最近では、断捨離に始まり、「物を捨ててスッキリしよう」というのが、ブームですね。
ただ「物を捨てる」というのは、心理的に、とてもパワフルな行為。
だからこそ、子育てでよく見る「~~しなかったら、~~捨てるよ」という場面。
実は「捨てる事」は、使い方次第で、心理的に毒にも薬にもなるのですが・・・
というわけで、今日は特に「捨てる」に関連する約束について、心理カウンセラーの視点から書きたいと思います。
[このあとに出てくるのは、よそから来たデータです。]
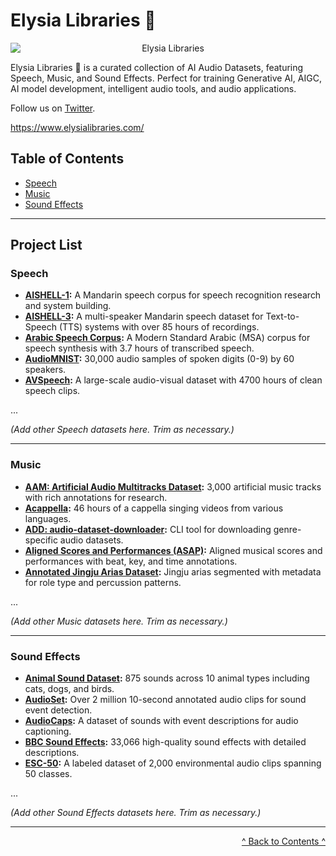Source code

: # Elysia Libraries 🎵

<p align="center">
  <img src="https://pbs.twimg.com/profile_banners/1870921036293668864/1734897779/1500x500" alt="Elysia Libraries" style="display:block; margin:auto;" />
</p>

Elysia Libraries 🎵 is a curated collection of AI Audio Datasets, featuring Speech, Music, and Sound Effects. Perfect for training Generative AI, AIGC, AI model development, intelligent audio tools, and audio applications.

Follow us on [Twitter](https://x.com/ElysiaLibraries).

https://www.elysialibraries.com/

## Table of Contents

* [Speech](#speech)
* [Music](#music)
* [Sound Effects](#sound-effects)

---

## Project List

### <span id="speech">Speech</span>

- **[AISHELL-1](http://www.openslr.org/33/):** A Mandarin speech corpus for speech recognition research and system building.
- **[AISHELL-3](https://openslr.org/93/):** A multi-speaker Mandarin speech dataset for Text-to-Speech (TTS) systems with over 85 hours of recordings.
- **[Arabic Speech Corpus](http://en.arabicspeechcorpus.com/):** A Modern Standard Arabic (MSA) corpus for speech synthesis with 3.7 hours of transcribed speech.
- **[AudioMNIST](https://github.com/soerenab/AudioMNIST):** 30,000 audio samples of spoken digits (0-9) by 60 speakers.
- **[AVSpeech](https://looking-to-listen.github.io/avspeech/):** A large-scale audio-visual dataset with 4700 hours of clean speech clips.

...

*(Add other Speech datasets here. Trim as necessary.)*

---

### <span id="music">Music</span>

- **[AAM: Artificial Audio Multitracks Dataset](https://zenodo.org/record/5794629):** 3,000 artificial music tracks with rich annotations for research.
- **[Acappella](https://ipcv.github.io/Acappella/acappella/):** 46 hours of a cappella singing videos from various languages.
- **[ADD: audio-dataset-downloader](https://github.com/moiseshorta/ADD-audio-dataset-downloader):** CLI tool for downloading genre-specific audio datasets.
- **[Aligned Scores and Performances (ASAP)](https://github.com/fosfrancesco/asap-dataset):** Aligned musical scores and performances with beat, key, and time annotations.
- **[Annotated Jingju Arias Dataset](https://zenodo.org/record/1285647#.WyeR5ByxXMU):** Jingju arias segmented with metadata for role type and percussion patterns.

...

*(Add other Music datasets here. Trim as necessary.)*

---

### <span id="sound-effects">Sound Effects</span>

- **[Animal Sound Dataset](https://github.com/YashNita/Animal-Sound-Dataset):** 875 sounds across 10 animal types including cats, dogs, and birds.
- **[AudioSet](https://research.google.com/audioset/index.html):** Over 2 million 10-second annotated audio clips for sound event detection.
- **[AudioCaps](https://audiocaps.github.io/):** A dataset of sounds with event descriptions for audio captioning.
- **[BBC Sound Effects](https://sound-effects.bbcrewind.co.uk/):** 33,066 high-quality sound effects with detailed descriptions.
- **[ESC-50](https://github.com/karolpiczak/ESC-50):** A labeled dataset of 2,000 environmental audio clips spanning 50 classes.

...

*(Add other Sound Effects datasets here. Trim as necessary.)*

---

<p style="text-align: right;"><a href="#table-of-contents">^ Back to Contents ^</a></p>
「約束」には2種類あります。
●プラスの約束
「仕事(勉強)で成果を出したら、~~しよう」「頑張ったから、美味しいものを食べにいこう」というような、プラスの事に繋がる約束。
●マイナスの約束
「仕事で成果だせなかったら、やめてもらうよ」「片付けないと、~~を捨てるよ」「食べずに遊んでいるなら、もう(ごはん)片付けるからね」というような、マイナスの事に繋がる約束。
この後者のマイナスの約束は、仕事だけでなく、家族の中(親子や男女・夫婦間)でも、無意識によく使われるものです。
しかし、このマイナスの約束。
言ったけど、毎回守られない場合どうなるかというと、「そう言っても、どうせ、やらないでしょ?」と思われて効果はありません。次から同じことを言っても、もう信用されなくなります。
「それで、いいですか?」と聞くと、大抵の大人は「それはよくない」「言ってもやらないと、信頼されなくなるはず」「やはり約束は守らないと効果も意味もないのでは?」
と言います。確かに、そうですよね。
だから、大抵の場合「もし捨てるといったら、捨てるべき」という結論になる大人が多いと思います。
さて、それではここで、ある場面をイメージして下さい。
あなたには、非常にお気に入りの靴(履きやすいし、どんな服装にも大抵あって、おしゃれな靴)があり、それをよく履いています。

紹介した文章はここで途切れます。